Les amours d’Astrée et de Céladon

J’étais très curieuse de voir cette rareté : l’adaptation d’un roman très célèbre (un modèle de galanterie) mais jamais lu, la faute à ses milliers de pages et à ses vingt ans d’écriture, à ses multiples histoires secondaires, bref : à ses longueurs. Et, qui plus est, par un cinéaste, Eric Rohmer, qui ne risquait pas de nous imposer une fastueuse reconstitution en images de synthèse des fastes du Ve siècle druidique.

Il faut accepter d’entrée de pénétrer dans un univers extrêmement artificiel : l’action se passe donc au Ve siècle, au temps des druides et des Gaulois, mais ce petit monde qui résiste à l’envahisseur romain porte des prénoms de roman grec (Lycidas, Phyllis) et possède dans ses sanctuaires des statues bien connues comme l’Hercule Farnèse par exemple. Les personnages sont affublés de tenues étranges pour les garçons (de grandes robes portées avec une ceinture) et de jolies robes transparentes associées à des tuniques de couleur tendre, taille empire, très « duchesse de langeais » et très jolies d’ailleurs (comme le soulignait Patoumi).

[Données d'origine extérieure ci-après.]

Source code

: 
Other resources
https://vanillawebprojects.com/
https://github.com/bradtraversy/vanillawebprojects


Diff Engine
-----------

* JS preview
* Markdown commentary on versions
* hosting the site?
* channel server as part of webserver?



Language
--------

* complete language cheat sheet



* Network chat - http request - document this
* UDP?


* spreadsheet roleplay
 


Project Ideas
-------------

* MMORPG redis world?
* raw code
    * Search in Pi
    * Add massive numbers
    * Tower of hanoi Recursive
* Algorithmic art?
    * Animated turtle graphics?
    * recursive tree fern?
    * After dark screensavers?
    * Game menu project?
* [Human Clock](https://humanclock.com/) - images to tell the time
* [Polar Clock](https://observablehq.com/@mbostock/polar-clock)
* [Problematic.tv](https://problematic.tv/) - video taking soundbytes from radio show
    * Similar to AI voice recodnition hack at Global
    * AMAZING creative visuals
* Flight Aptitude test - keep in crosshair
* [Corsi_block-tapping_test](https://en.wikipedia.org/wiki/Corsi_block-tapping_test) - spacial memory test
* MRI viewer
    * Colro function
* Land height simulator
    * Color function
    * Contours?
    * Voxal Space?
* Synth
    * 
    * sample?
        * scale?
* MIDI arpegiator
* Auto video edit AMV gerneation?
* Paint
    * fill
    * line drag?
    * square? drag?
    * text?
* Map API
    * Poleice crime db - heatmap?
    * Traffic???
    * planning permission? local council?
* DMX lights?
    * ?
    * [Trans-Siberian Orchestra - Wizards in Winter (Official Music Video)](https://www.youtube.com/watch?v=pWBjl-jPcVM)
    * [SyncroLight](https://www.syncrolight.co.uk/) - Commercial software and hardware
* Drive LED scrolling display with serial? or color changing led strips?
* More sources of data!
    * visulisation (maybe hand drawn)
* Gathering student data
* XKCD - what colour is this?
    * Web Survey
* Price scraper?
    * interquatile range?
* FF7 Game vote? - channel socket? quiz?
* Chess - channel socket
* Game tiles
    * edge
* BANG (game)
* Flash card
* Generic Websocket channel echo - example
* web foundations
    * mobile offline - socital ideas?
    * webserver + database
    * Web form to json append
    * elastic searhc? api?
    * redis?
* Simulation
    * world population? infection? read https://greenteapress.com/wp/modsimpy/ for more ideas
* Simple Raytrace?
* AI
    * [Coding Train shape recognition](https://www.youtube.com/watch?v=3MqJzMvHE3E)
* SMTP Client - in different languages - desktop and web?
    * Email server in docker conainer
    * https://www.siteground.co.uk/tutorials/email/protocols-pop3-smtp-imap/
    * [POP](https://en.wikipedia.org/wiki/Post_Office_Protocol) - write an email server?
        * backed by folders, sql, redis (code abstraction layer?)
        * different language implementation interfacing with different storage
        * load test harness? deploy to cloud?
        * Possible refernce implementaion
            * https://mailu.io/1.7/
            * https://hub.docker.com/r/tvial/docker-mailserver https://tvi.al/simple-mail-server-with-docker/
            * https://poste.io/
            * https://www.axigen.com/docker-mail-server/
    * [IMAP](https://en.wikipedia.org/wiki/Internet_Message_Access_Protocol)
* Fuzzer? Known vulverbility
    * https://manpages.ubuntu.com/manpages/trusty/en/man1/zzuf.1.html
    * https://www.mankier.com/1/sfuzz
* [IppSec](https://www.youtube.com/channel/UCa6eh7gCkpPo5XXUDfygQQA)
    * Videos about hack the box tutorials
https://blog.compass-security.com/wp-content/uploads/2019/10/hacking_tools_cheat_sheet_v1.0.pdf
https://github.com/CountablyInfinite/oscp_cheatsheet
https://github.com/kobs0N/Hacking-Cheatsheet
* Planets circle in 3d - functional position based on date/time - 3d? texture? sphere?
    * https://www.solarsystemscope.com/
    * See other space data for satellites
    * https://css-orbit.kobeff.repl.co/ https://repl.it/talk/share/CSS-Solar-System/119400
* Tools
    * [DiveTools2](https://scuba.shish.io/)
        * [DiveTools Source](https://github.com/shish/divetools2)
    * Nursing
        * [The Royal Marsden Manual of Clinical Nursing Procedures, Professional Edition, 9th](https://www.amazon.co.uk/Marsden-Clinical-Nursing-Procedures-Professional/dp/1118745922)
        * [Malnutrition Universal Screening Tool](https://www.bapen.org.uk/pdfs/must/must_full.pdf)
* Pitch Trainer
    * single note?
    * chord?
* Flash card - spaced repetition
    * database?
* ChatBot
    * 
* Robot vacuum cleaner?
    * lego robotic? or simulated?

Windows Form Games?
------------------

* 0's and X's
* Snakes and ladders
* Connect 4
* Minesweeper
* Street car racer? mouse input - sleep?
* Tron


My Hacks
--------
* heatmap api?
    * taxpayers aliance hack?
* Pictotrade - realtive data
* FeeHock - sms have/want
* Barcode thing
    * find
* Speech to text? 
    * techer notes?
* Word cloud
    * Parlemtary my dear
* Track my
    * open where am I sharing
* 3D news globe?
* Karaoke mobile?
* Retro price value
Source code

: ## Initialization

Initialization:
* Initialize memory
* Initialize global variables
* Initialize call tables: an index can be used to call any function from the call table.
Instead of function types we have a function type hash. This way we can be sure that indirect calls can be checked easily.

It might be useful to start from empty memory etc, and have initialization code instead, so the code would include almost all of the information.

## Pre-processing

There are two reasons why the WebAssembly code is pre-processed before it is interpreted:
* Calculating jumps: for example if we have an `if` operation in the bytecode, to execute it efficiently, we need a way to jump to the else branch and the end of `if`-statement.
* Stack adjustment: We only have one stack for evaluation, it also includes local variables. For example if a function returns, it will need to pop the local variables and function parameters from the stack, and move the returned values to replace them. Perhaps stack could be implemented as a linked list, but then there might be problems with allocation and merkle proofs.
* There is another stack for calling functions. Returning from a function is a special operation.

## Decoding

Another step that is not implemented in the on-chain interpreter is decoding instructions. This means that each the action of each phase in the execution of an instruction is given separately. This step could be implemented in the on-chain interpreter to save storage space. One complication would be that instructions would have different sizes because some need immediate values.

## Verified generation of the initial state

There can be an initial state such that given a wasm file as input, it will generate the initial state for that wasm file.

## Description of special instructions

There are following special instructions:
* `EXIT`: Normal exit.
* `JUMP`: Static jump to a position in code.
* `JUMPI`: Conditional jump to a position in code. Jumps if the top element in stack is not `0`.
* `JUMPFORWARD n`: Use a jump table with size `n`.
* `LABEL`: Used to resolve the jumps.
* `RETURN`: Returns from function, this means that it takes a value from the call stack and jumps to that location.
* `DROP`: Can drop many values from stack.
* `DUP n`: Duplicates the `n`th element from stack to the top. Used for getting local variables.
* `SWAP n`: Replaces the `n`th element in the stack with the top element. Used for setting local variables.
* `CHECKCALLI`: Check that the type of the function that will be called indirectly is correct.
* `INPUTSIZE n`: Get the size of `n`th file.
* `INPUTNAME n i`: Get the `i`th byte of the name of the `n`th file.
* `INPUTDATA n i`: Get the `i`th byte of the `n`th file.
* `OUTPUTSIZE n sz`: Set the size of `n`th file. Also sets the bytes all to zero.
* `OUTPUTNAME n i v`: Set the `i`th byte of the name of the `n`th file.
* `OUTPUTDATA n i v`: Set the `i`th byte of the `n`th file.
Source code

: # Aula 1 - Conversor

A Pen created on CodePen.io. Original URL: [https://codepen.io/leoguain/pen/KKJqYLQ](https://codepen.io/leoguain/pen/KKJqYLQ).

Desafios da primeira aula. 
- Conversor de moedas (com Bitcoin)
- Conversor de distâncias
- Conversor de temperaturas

Pour couronner le tout, ils parlent la langue du XVIIe siècle, on se croirait en plein tournage d’une adaptation télé de Racine. Tous ces gens sont censés être bergers, mais on les voit fort peu avec leurs bêtes, comme dans toute la littérature pastorale, et ils ne cessent de disserter sur l’amour ; le frère de Céladon vante, en jetant des regards amoureux à sa belle brune, la fidélité amoureuse, avec des arguments platoniciens, tandis qu’un barde, avec des yeux qui roulent et en s’entourant de deux belles filles, lui répond que l’amour terrestre vaut tout autant et qu’il peut être goûté auprès de plusieurs belles. Parfois aussi on analyse des œuvres d’art, comme un tableau du jugement de Pâris (lequel semble dater de la Renaissance). On y conserve précieusement le portrait de la bien-aimée, comme dans la Princesse de Clèves. Comme le duc de Nemours d’ailleurs, Céladon surprend sa bergère endormie lascivement dans la forêt, et il ne peut assez rassasier ses yeux de cette vision (il voudrait être Argus).
Toute l’intrigue pose le problème de la fidélité amoureuse : Astrée a cru que son beau Céladon la trompait et elle l’a repoussé, lui interdisant de paraître de nouveau à ses yeux ; Céladon est allé se jeter à la rivière. Il est sauvé par des nymphes, mais il ne vit que pour son amour. Comment les réunir, puisqu’il ne doit plus se montrer à elle et qu’il tient à lui tenir parole, puisqu’elle l’a ordonné ?
La solution trouvée est le travestissement, dont Céladon devient un spécialiste : c’est sous un déguisement féminin qu’il fuit la nymphe qui l’a recueilli et qui entend l’épouser (cette fille de druide semble une réincarnation de Calypso ; elle recueille le « naufragé » et entend le garder prisonnier le plus longtemps possible, jusqu’à ce qu’il accepte de son plein gré de rester et de l’épouser ; comme l’île de Calypso, le château de la jeune femme semble une terre enchantée, un jardin complexe) ; on dit qu’il a pris le déguisement d’une fille dans une représentation du jugement de Pâris, pour pouvoir embrasser la jolie Astrée qui jouait Vénus ; et c’est encore sous les traits d’une fille qu’un druide le présente à Astrée en pèlerinage. La même ambiguïté que dans les pièces à travestissement de Shakespeare naît et amène les personnages à ressentir une trouble attirance…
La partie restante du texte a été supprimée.